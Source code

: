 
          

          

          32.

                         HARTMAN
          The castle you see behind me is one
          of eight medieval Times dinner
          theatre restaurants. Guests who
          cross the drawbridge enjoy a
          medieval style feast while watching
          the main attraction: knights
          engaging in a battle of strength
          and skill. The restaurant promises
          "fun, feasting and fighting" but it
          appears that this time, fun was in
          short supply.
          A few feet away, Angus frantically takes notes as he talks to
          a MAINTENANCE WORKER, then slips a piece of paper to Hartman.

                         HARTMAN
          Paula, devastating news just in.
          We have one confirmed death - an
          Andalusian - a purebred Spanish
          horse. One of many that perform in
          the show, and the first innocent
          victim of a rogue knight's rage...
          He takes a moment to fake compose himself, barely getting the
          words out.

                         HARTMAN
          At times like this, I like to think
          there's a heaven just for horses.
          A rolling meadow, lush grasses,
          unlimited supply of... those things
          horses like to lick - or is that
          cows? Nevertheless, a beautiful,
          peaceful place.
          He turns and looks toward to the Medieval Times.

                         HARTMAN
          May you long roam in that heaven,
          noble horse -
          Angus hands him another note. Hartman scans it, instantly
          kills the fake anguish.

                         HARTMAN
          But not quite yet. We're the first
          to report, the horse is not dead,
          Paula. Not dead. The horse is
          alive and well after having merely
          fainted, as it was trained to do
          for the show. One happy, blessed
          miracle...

════════════════════

PROBLEM TO WORK ON: Out of the material above, gather each line where "horses" appears.

WRITTEN SOLUTION:
          there's a heaven just for horses.
          horses like to lick - or is that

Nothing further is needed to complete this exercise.